Note: Bills regarding the mid-level practitioner and other changes to the Veterinary Practice Act have not yet been introduced in the state legislature, and are not reflected below.
Bills CVMA supports
Veterinary Education Loan Repayment Program (SB 23-044)
This bill would update the veterinary education loan repayment program in the following ways:
- Increase the number of qualified applicants per year from 4 to 6;
- Eliminate the requirement that an applicant must have graduated from an accredited veterinary school in 2017 or later;
- Increase the total amount an applicant is eligible for over a 4-year period from $70,000 to $90,000;
- Increase the yearly repayment amounts for successful applicants; and
- Require the state treasurer to transfer $540,000 from the general fund to the veterinary education loan repayment fund on September 1, 2023.
Nontoxic Bullet Replacement Hunting Program (HB 23-1036)
This bill would create a nontoxic bullet replacement program that will allow hunters to exchange:
- Hunting rounds that have lead bullets for hunting rounds that have nonlead bullets; or
- Reloading or muzzle-loader lead bullets for nonlead bullets.
The bill also would direct the division of parks and wildlife to designate an entity to educate the public about the benefits of nontoxic bullets and publicize the program to hunters.
Bills CVMA is monitoring
Prohibit Equine Slaughter for Human Consumption (SB 23-038)
This bill establishes the crime of unlawful equine slaughter. A person engages in unlawful equine slaughter if the person:
- Slaughters an equine when the person knows or reasonably should know that any part of the equine will be used for human consumption;
- Buys or accepts an equine with the intent of killing, or having another person kill, the equine if the person knows or reasonably should know that any part of the equine will be used for human consumption; or
- Buys or accepts equine meat if the person knows or reasonably should know that the meat will be used for human consumption.
The bill would provide a safe harbor for facilities that slaughter equines to feed predators housed at the facility.
Each equine that is unlawfully slaughtered and each 100 pounds of equine meat derived from unlawful slaughter would be a separate offense. A first violation would be a class 1 misdemeanor with a mandatory minimum fine of $1,000, and a second or subsequent violation within a 10-year period would be a class 5 felony with a mandatory minimum fine of $5,000. If a person obtains the equine by fraud and commits unlawful equine slaughter, it would be a class 4 felony with a mandatory minimum fine of $10,000. In addition, a person that commits unlawful equine slaughter would forever be prohibited from owning, possessing, or caring for an equine and from participating in a public livestock market for 3-5 years.

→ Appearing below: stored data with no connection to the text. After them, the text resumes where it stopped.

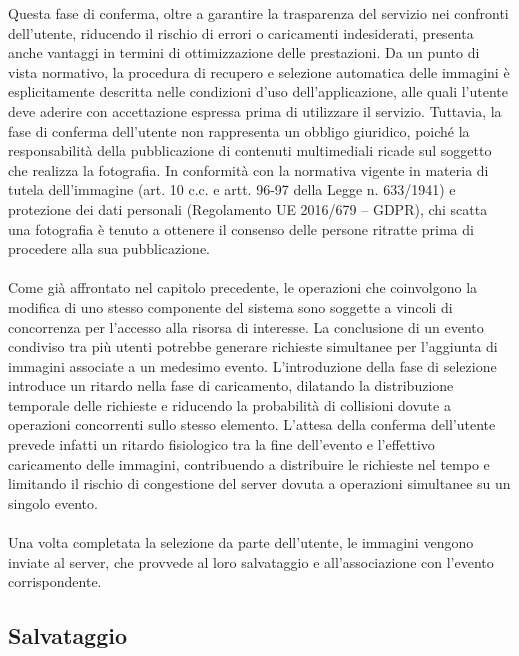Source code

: Questa fase di conferma, oltre a garantire la trasparenza del servizio nei confronti dell’utente, 
riducendo il rischio di errori o caricamenti indesiderati, presenta anche vantaggi in termini di ottimizzazione delle prestazioni. 
\clearpage
Da un punto di vista normativo, la procedura di recupero e selezione automatica delle immagini è esplicitamente descritta nelle condizioni d’uso dell’applicazione, 
alle quali l’utente deve aderire con accettazione espressa prima di utilizzare il servizio. 
Tuttavia, la fase di conferma dell’utente non rappresenta un obbligo giuridico, 
poiché la responsabilità della pubblicazione di contenuti multimediali ricade sul soggetto che realizza la fotografia. 
In conformità con la normativa vigente in materia di tutela dell’immagine (art. 10 c.c. e artt. 96-97 della Legge n. 633/1941) e protezione dei dati personali (Regolamento UE 2016/679 – GDPR), 
chi scatta una fotografia è tenuto a ottenere il consenso delle persone ritratte prima di procedere alla sua pubblicazione.\\
\\
Come già affrontato nel capitolo precedente, le operazioni che coinvolgono la modifica di uno stesso componente del sistema 
sono soggette a vincoli di concorrenza per l’accesso alla risorsa di interesse. 
La conclusione di un evento condiviso tra più utenti potrebbe generare richieste simultanee per l’aggiunta di immagini associate a un medesimo evento. 
L’introduzione della fase di selezione introduce un ritardo nella fase di caricamento, 
dilatando la distribuzione temporale delle richieste e riducendo la probabilità di collisioni dovute a operazioni concorrenti sullo stesso elemento.
L’attesa della conferma dell’utente prevede infatti un ritardo fisiologico tra la fine dell’evento e l’effettivo caricamento delle immagini, 
contribuendo a distribuire le richieste nel tempo e limitando il rischio di congestione del server dovuta a operazioni simultanee su un singolo evento.\\
\\
Una volta completata la selezione da parte dell’utente, le immagini vengono inviate al server, che provvede al loro salvataggio e all’associazione con l’evento corrispondente.


\clearpage

\subsection{ Salvataggio}

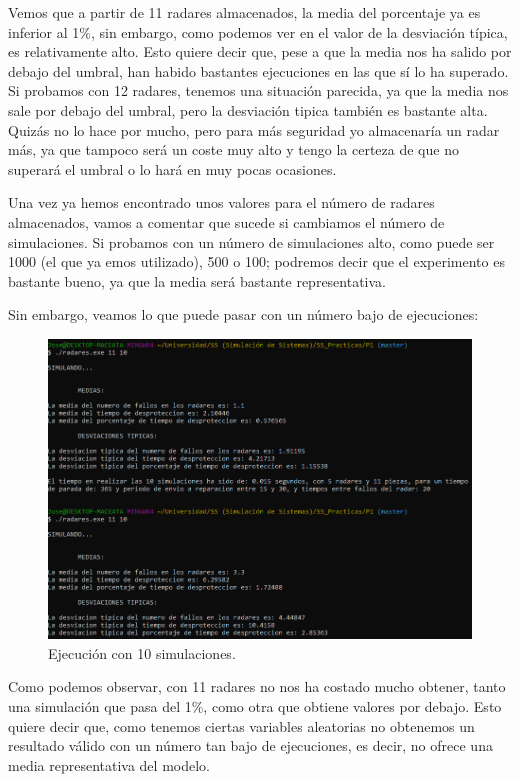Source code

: \documentclass[11pt,a4paper]{report}
\begin{document}
Vemos que a partir de 11 radares almacenados, la media del porcentaje ya es inferior al 1\%, sin embargo, como podemos ver en el valor de
la desviación típica, es relativamente alto. Esto quiere decir que, pese a que la media nos ha salido por debajo del umbral, han habido
bastantes ejecuciones en las que sí lo ha superado. Si probamos con 12 radares, tenemos una situación parecida, ya que la media nos sale
por debajo del umbral, pero la desviación tipica también es bastante alta. Quizás no lo hace por mucho, pero para más seguridad yo
almacenaría un radar más, ya que tampoco será un coste muy alto y tengo la certeza de que no superará el umbral o  lo hará en muy pocas
ocasiones.

Una vez ya hemos encontrado unos valores para el número de radares almacenados, vamos a comentar que sucede si cambiamos el número
de simulaciones. Si probamos con un número de simulaciones alto, como puede ser 1000 (el que ya emos utilizado), 500 o 100; podremos
decir que el experimento es bastante bueno, ya que la media será bastante representativa.

\newpage

Sin embargo, veamos lo que puede pasar con un número bajo de ejecuciones:
\begin{figure}[H]
\centering
\includegraphics[scale=0.38]{img/sim10_radares.png}
\caption{Ejecución con 10 simulaciones.}
\end{figure}

Como podemos observar, con 11 radares no nos ha costado mucho obtener, tanto una simulación que pasa del 1\%, como otra que obtiene valores
por debajo. Esto quiere decir que, como tenemos ciertas variables aleatorias no obtenemos un resultado válido con un número tan bajo de
ejecuciones, es decir, no ofrece una media representativa del modelo.
\end{document}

The crime of unlawful equine slaughter would be required to be given at livestock auctions and on bills of sale.
Prohibit Wagering on on Simulcast Greyhound Races (HB 23-1041)
Current law prohibits racing of greyhounds in Colorado; however, it is legal to wager on greyhound races that are conducted at out-of-state race tracks and simulcast for viewing in off-track betting venues in Colorado. The bill would make it unlawful in Colorado to wager on any race of greyhounds that is conducted at, and simulcast from, a track that is outside of Colorado.
Pet Animal Ownership in Housing (HB 23-1068)
This bill concerns pet animal ownership in housing circumstances including both home ownership as well as rentals. This bill would:
- Prohibit insurers from denying a homeowner’s insurance policy based on the breed or mixture of breeds of dog that resides at the insured dwelling, while allowing denial if a specific individual dog is a dangerous dog. CVMA could support this provision.
- Prohibit insurers from asking or otherwise inquiring about the specific breed or mixture of breeds of dog kept at a dwelling except to ask if the dog is known to be or has been declared a dangerous dog. CVMA could support this provision.
- Require that an officer executing a writ of restitution inspect the premises for pet animals and give any pet animal found to the tenant of the premises if the tenant is present at the time the writ is executed. If a tenant is not present, the landlord must contact a local animal shelter or pet animal rescue to take custody of any pet animal and leave contact information for the tenant as to where the pet animal has been taken. CVMA could support this provision.
- Prohibit a landlord from demanding or receiving a security deposit or rent in exchange for allowing a pet animal to reside on the residential premises with a tenant.
- Create the pet friendly landlord damage mitigation program to be administered by the department of local affairs. Under the program, a landlord may receive reimbursement for actual damage caused to a rental premises by a pet animal allowed to reside with the tenant up to $1,000.
- Exclude pet animals from the categories of a tenant’s personal property that a person who rents furnished or unfurnished rooms or apartments may place a lien on for unpaid board, lodging, or rent.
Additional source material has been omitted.